Good Evening,
So, I’m trying compile some code and for some odd reason, using a printf() statement in my kernel causes the compiler to die. I googled my error and apparently this is indicative of a compiler bug which I find interesting. I’m not sure if it is or not.
But I’m getting this output from nvcc :
make
nvcc -O3 -lstdc++ -rdc=true -gencode arch=compute_50,code=sm_50 -c tetra.cu
nvcc error : 'ptxas' died due to signal 11 (Invalid memory reference)
nvcc error : 'ptxas' core dumped
Makefile:18: recipe for target 'tetra.o' failed
make: *** [tetra.o] Error 139
And this is the kernel that is causing it all :
typedef float real;
const int tpb = 256; // threads per block
const int bpg = 512; // blocks per grid
struct point
{
// Use a union as hybrid storage
union
{
struct
{
real x, y, z;
};
real p[3];
};
__host__ __device__
point(real a, real b, real c) : x(a), y(b), z(c) { };
__host__ __device__
void print(void) const
{
printf("(%.00f, %.00f, %.00f)\n", x, y, z);
};
};
struct tetrahedron
{
int v[4]; // list of vertices in point buffer
__host__ __device__
tetrahedron(int v0, int v1, int v2, int v3)
{
v[0] = v0; v[1] = v1; v[2] = v2; v[3] = v3;
};
};
__global__
void fracture(const int n,
const unsigned char *location_code,
tetrahedron *tetrahedra,
const int *tet_index,
const int *insertion_marked,
const int num_tetrahedra,
const int *pt_index)
{
const int thread_num = threadIdx.x + blockIdx.x * blockDim.x;
for (int tid = thread_num; tid < n; tid += blockDim.x * gridDim.x)
{
const unsigned char loc = location_code[tid];
if (loc != 0)
{
// To fracture, we need the tetrahedron for its face data
const tetrahedron t = tetrahedra[tet_index[tid]];
const int faces[4][3] = { { t.v[3], t.v[2], t.v[1] },
{ t.v[0], t.v[2], t.v[3] },
{ t.v[0], t.v[3], t.v[1] },
{ t.v[0], t.v[1], t.v[2] }
};
tetrahedron *address = tetrahedra + tet_index[tid];
int pos = 0;
for (int i = 0; i < 4; ++i)
{
if (loc & (1 << i))
{
const tetrahedron *tmp =
new(address) tetrahedron(faces[i][0],
faces[i][1],
faces[i][2],
pt_index[tid]);
address = tetrahedra + num_tetrahedra
+ insertion_marked[i] + pos;
++pos;
// This is the print that causes the compiler to die.

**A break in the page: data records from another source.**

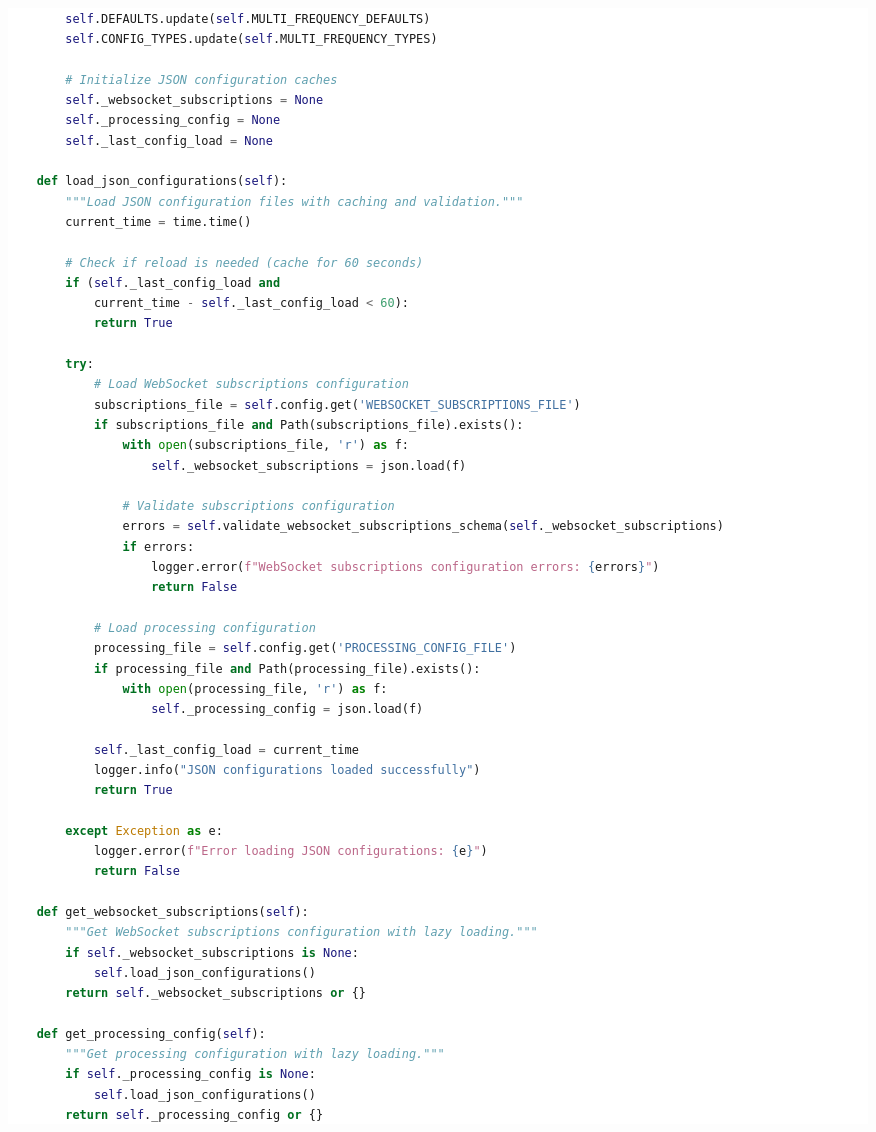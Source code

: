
```python
        self.DEFAULTS.update(self.MULTI_FREQUENCY_DEFAULTS)
        self.CONFIG_TYPES.update(self.MULTI_FREQUENCY_TYPES)
        
        # Initialize JSON configuration caches
        self._websocket_subscriptions = None
        self._processing_config = None
        self._last_config_load = None
    
    def load_json_configurations(self):
        """Load JSON configuration files with caching and validation."""
        current_time = time.time()
        
        # Check if reload is needed (cache for 60 seconds)
        if (self._last_config_load and 
            current_time - self._last_config_load < 60):
            return True
        
        try:
            # Load WebSocket subscriptions configuration
            subscriptions_file = self.config.get('WEBSOCKET_SUBSCRIPTIONS_FILE')
            if subscriptions_file and Path(subscriptions_file).exists():
                with open(subscriptions_file, 'r') as f:
                    self._websocket_subscriptions = json.load(f)
                
                # Validate subscriptions configuration
                errors = self.validate_websocket_subscriptions_schema(self._websocket_subscriptions)
                if errors:
                    logger.error(f"WebSocket subscriptions configuration errors: {errors}")
                    return False
            
            # Load processing configuration
            processing_file = self.config.get('PROCESSING_CONFIG_FILE')  
            if processing_file and Path(processing_file).exists():
                with open(processing_file, 'r') as f:
                    self._processing_config = json.load(f)
            
            self._last_config_load = current_time
            logger.info("JSON configurations loaded successfully")
            return True
            
        except Exception as e:
            logger.error(f"Error loading JSON configurations: {e}")
            return False
    
    def get_websocket_subscriptions(self):
        """Get WebSocket subscriptions configuration with lazy loading."""
        if self._websocket_subscriptions is None:
            self.load_json_configurations()
        return self._websocket_subscriptions or {}
    
    def get_processing_config(self):
        """Get processing configuration with lazy loading.""" 
        if self._processing_config is None:
            self.load_json_configurations()
        return self._processing_config or {}
```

//printf("%d, %d, %d, %d\n", tmp->v[0], tmp->v[1], tmp->v[2], tmp->v[3]);
}
}
}
}
}
Edit :
Apparently, this code will work though :
if (loc & (1 << i))
{
const tetrahedron *tmp =
new(address) tetrahedron(faces[i][0],
faces[i][1],
faces[i][2],
pt_index[tid]);
printf("%u\n", (unsigned long ) tmp);
address = tetrahedra + num_tetrahedra
+ insertion_marked[i] + pos;
++pos;
//printf("%d, %d, %d, %d\n", tmp->v[0], tmp->v[1], tmp->v[2], tmp->v[3]);
}
Output :
30932992
30933008
30933024